Reporter, European Medical Journal
At the ‘Big Data in Use’ conference held in London earlier this year, Nondas Sourlas, Director of Healthcare Analytics at Bupa, spoke about how the UK’s largest private medical insurer is using Big Data to improve healthcare.
For the past 5 years, Sourlas explained, Bupa has had its own healthcare analytics team which began with just five people. “We are now about 50 people and it is not all analysts. There are clinicians in the team, specialists in reporting, data processing, as well as the core analysts,” he said. Since its beginning, the team has utilised the large amounts of data generated by the company as both a global payer of healthcare costs and from its involvement in healthcare provisions. This data has then been used to design and to improve the services that Bupa offers to its millions of customers.
Nearly 4 years ago, the team launched a programme that uses predictive analytics to identify which individuals require support at different points in their care. The programme can be used to predict which patients are at a high risk of being admitted to hospital within the next 12 months. Once a patient is identified, they are then contacted via telephone and informed about available treatment options or procedures that might be offered once they visit a consultant. According to Sourlas, the outcomes of the programme have been successful, including an annual reduction of >1,500 outpatient visits and >100 surgical procedures. As of 2 years ago, 79% of patients reported being extremely or very satisfied with the programme. No data was provided during the talk for how many patients this involved, or on what aspects of the programme the patient satisfaction referred to.
Another way in which the analytics team has used the healthcare data generated by Bupa is to carry out consultant profiling and referral management. Sourlas said that previous research has shown how many general practitioners feel they cannot make an informed decision when referring a patient to a consultant, due to a lack of available data. To address this problem, the analytics team have begun to look at data that Bupa has on consultants to assess their affordability in combination with the clinical outcomes measured as a result of the care they have previously given. “With the information we have, we try to profile the consultants within specialities,” Sourlas said, “[our] clinicians are looking at clinical measures based on clinical guidelines that exist, and it is also based on affordability where we look at the cost of treatment over the whole [care] pathway.” Predictive models are also used to estimate costs, as well as to make risk adjustments that alter the mix of patient cases a consultant receives according to previous performance, such as the number of severe cases dealt with.
Sourlas also spoke about the challenges faced when measuring the results of these predictive services. “The way we are evaluating whether our predictions are right and whether we are actually providing a good service is based on healthcare outcomes,” he said.

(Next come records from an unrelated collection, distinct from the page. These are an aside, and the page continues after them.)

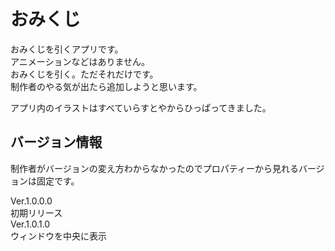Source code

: # おみくじ

おみくじを引くアプリです。  
アニメーションなどはありません。  
おみくじを引く。ただそれだけです。  
制作者のやる気が出たら追加しようと思います。  
  
アプリ内のイラストはすべていらすとやからひっぱってきました。  

## バージョン情報
制作者がバージョンの変え方わからなかったのでプロパティーから見れるバージョンは固定です。  

Ver.1.0.0.0  
初期リリース  
Ver.1.0.1.0  
ウィンドウを中央に表示  
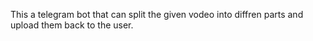 This a telegram bot that can split the given vodeo into diffren parts and upload them back to the user.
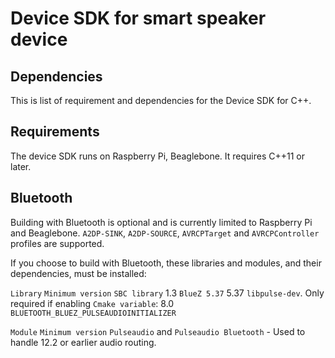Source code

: # Device SDK for smart speaker device
## Dependencies
This is list of requirement and dependencies for the Device SDK for C++.

## Requirements
The device SDK runs on Raspberry Pi, Beaglebone. It requires C++11 or later.

## Bluetooth
Building with Bluetooth is optional and is currently limited to Raspberry Pi and Beaglebone. `A2DP-SINK`,
`A2DP-SOURCE`, `AVRCPTarget` and `AVRCPController` profiles are supported.

If you choose to build with Bluetooth, these libraries and modules, and their dependencies, must be installed:

`Library`                                                   `Minimum version`
`SBC library`                                                     1.3
`BlueZ 5.37`                                                      5.37
`libpulse-dev`. Only required if enabling `Cmake variable`:       8.0
    `BLUETOOTH_BLUEZ_PULSEAUDIOINITIALIZER`

`Module`                                                    `Minimum version`
`Pulseaudio` and `Pulseaudio Bluetooth` - Used to handle        12.2 or earlier
    audio routing.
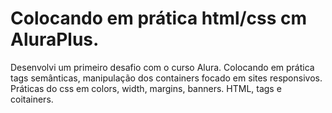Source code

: # Colocando em prática html/css cm AluraPlus.

Desenvolvi um primeiro desafio com o curso Alura. Colocando em prática tags semânticas, manipulação dos containers focado em sites responsivos.
Práticas do css em colors, width, margins, banners.
HTML, tags e coitainers.
![]()
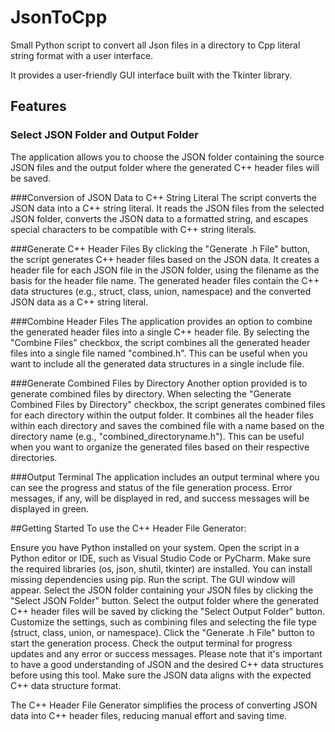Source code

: # JsonToCpp
Small Python script to convert all Json files in a directory to Cpp literal string format with a user interface. 

It provides a user-friendly GUI interface built with the Tkinter library.

## Features
### Select JSON Folder and Output Folder
The application allows you to choose the JSON folder containing the source JSON files and the output folder where the generated C++ header files will be saved.

###Conversion of JSON Data to C++ String Literal
The script converts the JSON data into a C++ string literal. It reads the JSON files from the selected JSON folder, converts the JSON data to a formatted string, and escapes special characters to be compatible with C++ string literals.

###Generate C++ Header Files
By clicking the "Generate .h File" button, the script generates C++ header files based on the JSON data. It creates a header file for each JSON file in the JSON folder, using the filename as the basis for the header file name. The generated header files contain the C++ data structures (e.g., struct, class, union, namespace) and the converted JSON data as a C++ string literal.

###Combine Header Files
The application provides an option to combine the generated header files into a single C++ header file. By selecting the "Combine Files" checkbox, the script combines all the generated header files into a single file named "combined.h". This can be useful when you want to include all the generated data structures in a single include file.

###Generate Combined Files by Directory
Another option provided is to generate combined files by directory. When selecting the "Generate Combined Files by Directory" checkbox, the script generates combined files for each directory within the output folder. It combines all the header files within each directory and saves the combined file with a name based on the directory name (e.g., "combined_directoryname.h"). This can be useful when you want to organize the generated files based on their respective directories.

###Output Terminal
The application includes an output terminal where you can see the progress and status of the file generation process. Error messages, if any, will be displayed in red, and success messages will be displayed in green.

##Getting Started
To use the C++ Header File Generator:

Ensure you have Python installed on your system.
Open the script in a Python editor or IDE, such as Visual Studio Code or PyCharm.
Make sure the required libraries (os, json, shutil, tkinter) are installed. You can install missing dependencies using pip.
Run the script. The GUI window will appear.
Select the JSON folder containing your JSON files by clicking the "Select JSON Folder" button.
Select the output folder where the generated C++ header files will be saved by clicking the "Select Output Folder" button.
Customize the settings, such as combining files and selecting the file type (struct, class, union, or namespace).
Click the "Generate .h File" button to start the generation process.
Check the output terminal for progress updates and any error or success messages.
Please note that it's important to have a good understanding of JSON and the desired C++ data structures before using this tool. Make sure the JSON data aligns with the expected C++ data structure format.

The C++ Header File Generator simplifies the process of converting JSON data into C++ header files, reducing manual effort and saving time.
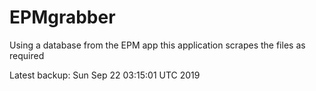 # EPMgrabber
Using a database from the EPM app this application scrapes the files as required


Latest backup: Sun Sep 22 03:15:01 UTC 2019
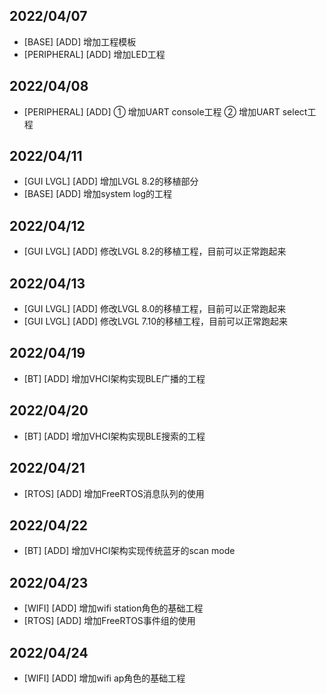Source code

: ## 2022/04/07

- [BASE] [ADD]  增加工程模板
- [PERIPHERAL] [ADD]  增加LED工程

## 2022/04/08

- [PERIPHERAL] [ADD]  ① 增加UART console工程 ② 增加UART select工程

## 2022/04/11

- [GUI LVGL] [ADD]  增加LVGL 8.2的移植部分
- [BASE] [ADD]  增加system log的工程

## 2022/04/12

- [GUI LVGL] [ADD]  修改LVGL 8.2的移植工程，目前可以正常跑起来

## 2022/04/13

- [GUI LVGL] [ADD]  修改LVGL 8.0的移植工程，目前可以正常跑起来
- [GUI LVGL] [ADD]  修改LVGL 7.10的移植工程，目前可以正常跑起来

## 2022/04/19

- [BT] [ADD]  增加VHCI架构实现BLE广播的工程

## 2022/04/20

- [BT] [ADD]  增加VHCI架构实现BLE搜索的工程

## 2022/04/21

- [RTOS] [ADD]  增加FreeRTOS消息队列的使用

## 2022/04/22

- [BT] [ADD]  增加VHCI架构实现传统蓝牙的scan mode

## 2022/04/23

- [WIFI] [ADD]  增加wifi station角色的基础工程
- [RTOS] [ADD]  增加FreeRTOS事件组的使用

## 2022/04/24

- [WIFI] [ADD]  增加wifi ap角色的基础工程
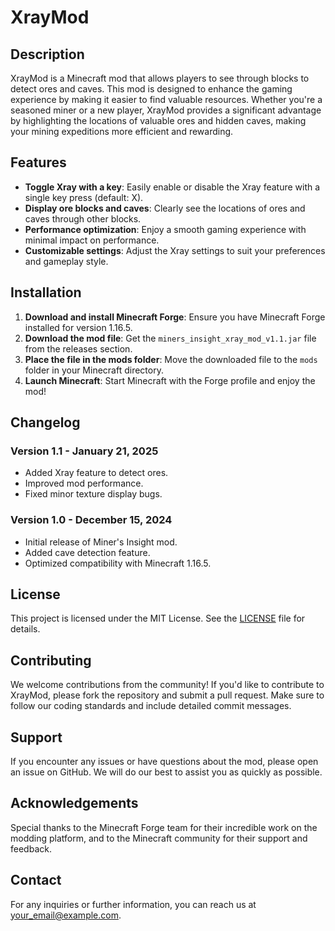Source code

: # XrayMod

## Description
XrayMod is a Minecraft mod that allows players to see through blocks to detect ores and caves. This mod is designed to enhance the gaming experience by making it easier to find valuable resources. Whether you're a seasoned miner or a new player, XrayMod provides a significant advantage by highlighting the locations of valuable ores and hidden caves, making your mining expeditions more efficient and rewarding.

## Features
- **Toggle Xray with a key**: Easily enable or disable the Xray feature with a single key press (default: X).
- **Display ore blocks and caves**: Clearly see the locations of ores and caves through other blocks.
- **Performance optimization**: Enjoy a smooth gaming experience with minimal impact on performance.
- **Customizable settings**: Adjust the Xray settings to suit your preferences and gameplay style.

## Installation
1. **Download and install Minecraft Forge**: Ensure you have Minecraft Forge installed for version 1.16.5.
2. **Download the mod file**: Get the `miners_insight_xray_mod_v1.1.jar` file from the releases section.
3. **Place the file in the mods folder**: Move the downloaded file to the `mods` folder in your Minecraft directory.
4. **Launch Minecraft**: Start Minecraft with the Forge profile and enjoy the mod!

## Changelog
### Version 1.1 - January 21, 2025
- Added Xray feature to detect ores.
- Improved mod performance.
- Fixed minor texture display bugs.

### Version 1.0 - December 15, 2024
- Initial release of Miner's Insight mod.
- Added cave detection feature.
- Optimized compatibility with Minecraft 1.16.5.

## License
This project is licensed under the MIT License. See the [LICENSE](LICENSE) file for details.

## Contributing
We welcome contributions from the community! If you'd like to contribute to XrayMod, please fork the repository and submit a pull request. Make sure to follow our coding standards and include detailed commit messages.

## Support
If you encounter any issues or have questions about the mod, please open an issue on GitHub. We will do our best to assist you as quickly as possible.

## Acknowledgements
Special thanks to the Minecraft Forge team for their incredible work on the modding platform, and to the Minecraft community for their support and feedback.

## Contact
For any inquiries or further information, you can reach us at [your_email@example.com](mailto:your_email@example.com).

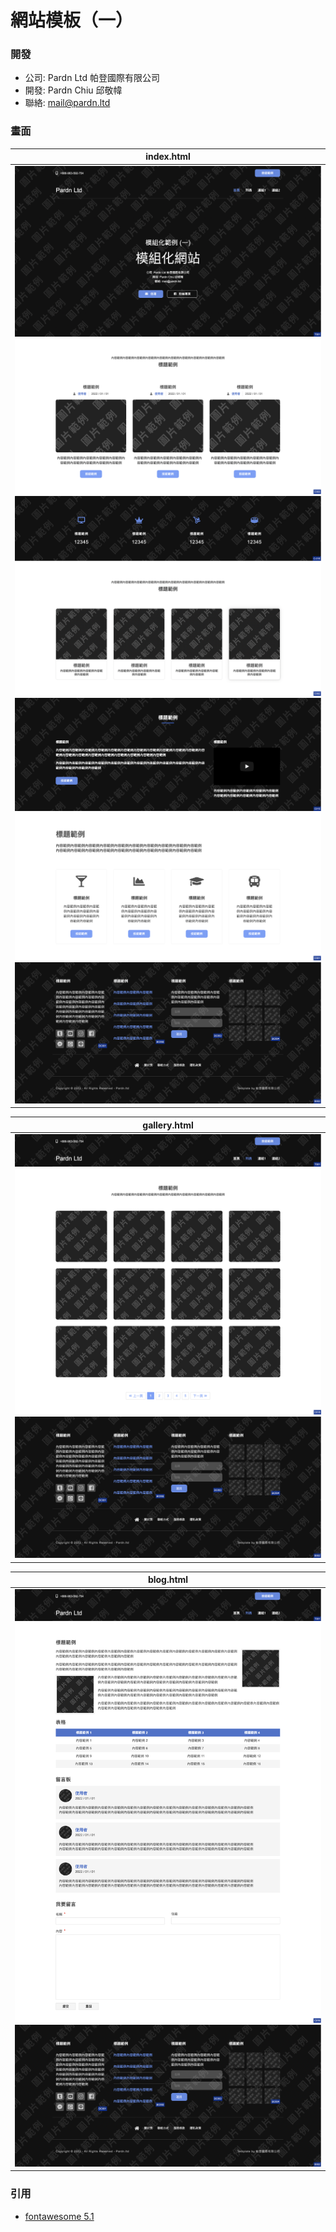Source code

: # 網站模板（一）

### 開發

- 公司: Pardn Ltd 帕登國際有限公司
- 開發: Pardn Chiu 邱敬幃
- 聯絡: [mail@pardn.ltd](mailto:mail@pardn.ltd)

### 畫面

| index.html |
|---|
| ![T001](./preview/T001.png) ![C001](./preview/C003.png) ![C013](./preview/C016.png) ![C002](./preview/C002.png) ![C014](./preview/C015.png) ![C003](./preview/C001.png) ![B002](./preview/B002.png) |

| gallery.html |
|---|
| ![T001-1](./preview/T001-1.png) ![C018](./preview/C018.png) ![B002](./preview/B002.png) |

| blog.html |
|---|
| ![T001-1](./preview/T001-1.png) ![C019](./preview/C019.png) ![B002](./preview/B002.png) |

### 引用

- [fontawesome 5.1](https://fontawesome.com)
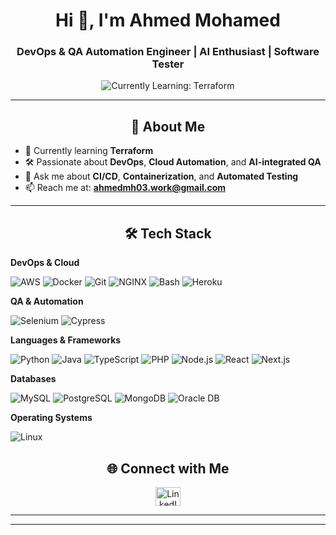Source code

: <h1 align="center">Hi 👋, I'm Ahmed Mohamed</h1>
<h3 align="center">DevOps & QA Automation Engineer | AI Enthusiast | Software Tester</h3>

<p align="center">
  <img src="https://img.shields.io/badge/Currently_Learning-Terraform-6f42c1?style=for-the-badge&logo=terraform" alt="Currently Learning: Terraform" />
</p>

---

<h2 align="center">🚀 About Me</h2>

- 🌱 Currently learning **Terraform**  
- 🛠️ Passionate about **DevOps**, **Cloud Automation**, and **AI-integrated QA**  
- 💬 Ask me about **CI/CD**, **Containerization**, and **Automated Testing**  
- 📫 Reach me at: **ahmedmh03.work@gmail.com**

---

<h2 align="center">🛠️ Tech Stack</h2>

**DevOps & Cloud**  
<p align="left"> <img src="https://img.shields.io/badge/-AWS-232F3E?style=for-the-badge&logo=amazonaws&logoColor=white" alt="AWS" /> <img src="https://img.shields.io/badge/-Docker-2496ED?style=for-the-badge&logo=docker&logoColor=white" alt="Docker" /> <img src="https://img.shields.io/badge/-Git-F05032?style=for-the-badge&logo=git&logoColor=white" alt="Git" /> <img src="https://img.shields.io/badge/-NGINX-009639?style=for-the-badge&logo=nginx&logoColor=white" alt="NGINX" /> <img src="https://img.shields.io/badge/-Bash-4EAA25?style=for-the-badge&logo=gnubash&logoColor=white" alt="Bash" /> <img src="https://img.shields.io/badge/-Heroku-430098?style=for-the-badge&logo=heroku&logoColor=white" alt="Heroku" /> </p>


**QA & Automation**  
<p align="left">
 <p align="left"> <img src="https://img.shields.io/badge/-Selenium-43B02A?style=for-the-badge&logo=selenium&logoColor=white" alt="Selenium" /> <img src="https://img.shields.io/badge/-Cypress-17202C?style=for-the-badge&logo=cypress&logoColor=white" alt="Cypress" /> </p>
</p>

**Languages & Frameworks**  
<p align="left">
  <p align="left"> <img src="https://img.shields.io/badge/-Python-3776AB?style=for-the-badge&logo=python&logoColor=white" alt="Python" /> <img src="https://img.shields.io/badge/-Java-007396?style=for-the-badge&logo=java&logoColor=white" alt="Java" /> <img src="https://img.shields.io/badge/-TypeScript-3178C6?style=for-the-badge&logo=typescript&logoColor=white" alt="TypeScript" /> <img src="https://img.shields.io/badge/-PHP-777BB4?style=for-the-badge&logo=php&logoColor=white" alt="PHP" /> <img src="https://img.shields.io/badge/-Node.js-339933?style=for-the-badge&logo=node.js&logoColor=white" alt="Node.js" /> <img src="https://img.shields.io/badge/-React-61DAFB?style=for-the-badge&logo=react&logoColor=black" alt="React" /> <img src="https://img.shields.io/badge/-Next.js-000000?style=for-the-badge&logo=next.js&logoColor=white" alt="Next.js" /> </p>
</p>

**Databases**  
<p align="left">
 <p align="left"> <img src="https://img.shields.io/badge/-MySQL-4479A1?style=for-the-badge&logo=mysql&logoColor=white" alt="MySQL" /> <img src="https://img.shields.io/badge/-PostgreSQL-4169E1?style=for-the-badge&logo=postgresql&logoColor=white" alt="PostgreSQL" /> <img src="https://img.shields.io/badge/-MongoDB-47A248?style=for-the-badge&logo=mongodb&logoColor=white" alt="MongoDB" /> <img src="https://img.shields.io/badge/-Oracle-F80000?style=for-the-badge&logo=oracle&logoColor=white" alt="Oracle DB" /> </p>
</p>

**Operating Systems**  
<p align="left">
 <p align="left"> <img src="https://img.shields.io/badge/-Linux-FCC624?style=for-the-badge&logo=linux&logoColor=black" alt="Linux" /> </p>
</p>

<h2 align="center">🌐 Connect with Me</h2>

<p align="center">
  <a href="https://www.linkedin.com/in/ahmed-mohamed-25b300275/" target="_blank">
    <img src="https://raw.githubusercontent.com/rahuldkjain/github-profile-readme-generator/master/src/images/icons/Social/linked-in-alt.svg" height="30" width="40" alt="LinkedIn"/>
  </a>
</p>

---

---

However, data on healthcare outcomes is sparse because some hospitals and consultants are not currently required to disclose these outcomes, he explained. “They will be required starting in 2017, at least for the private sector,” he added. This refers to the establishment of the Private Healthcare Information Network (PHIN), set up by the UK government, requiring private healthcare providers and consultants to make public various healthcare outcomes. This includes mortality rates, infection rates, and the number of patients transferred to an NHS hospital from a private hospital. The government has said that the PHIN will be fully operational by 2017.
Bupa does not have access to complete medical records that cover entire patient histories since UK citizens can move between accessing private medical care or by going through the NHS. A key source of data instead comes from the insurance invoices for services that healthcare providers bill Bupa for. “They need to provide diagnostic codes, codes that say you were diagnosed with X-Y-Z condition, and then the procedure code which is what [the healthcare provider] actually did; that might be a test, it might be surgery, or a consultation. Those standardised codes are the information we decipher. The clinicians in the team try to make some clinical sense out of what it is that the person had and whether the treatment was appropriate and billed at the appropriate price based on what we were contracted for”.
At the end of the talk, Sourlas was asked by a member of the audience, who said they worked for the NHS, how he thought the public sector could make better use of data. Sourlas replied: “I guess the simple answer would be: make some of that data available. The NHS over the last 2 years seems to have gone the opposite direction. Bupa was providing some services to the NHS from an analytics perspective and we were getting access to NHS data, like secondary care data – Secondary Use Services (SUS) datasets from hospitals and providers.” Sourlas explained that access to that information has become more difficult and requirements for doing so have become more stringent. “I think if we are not able to get all the data together from different payers to try and paint the right picture, then we are missing something,” he said.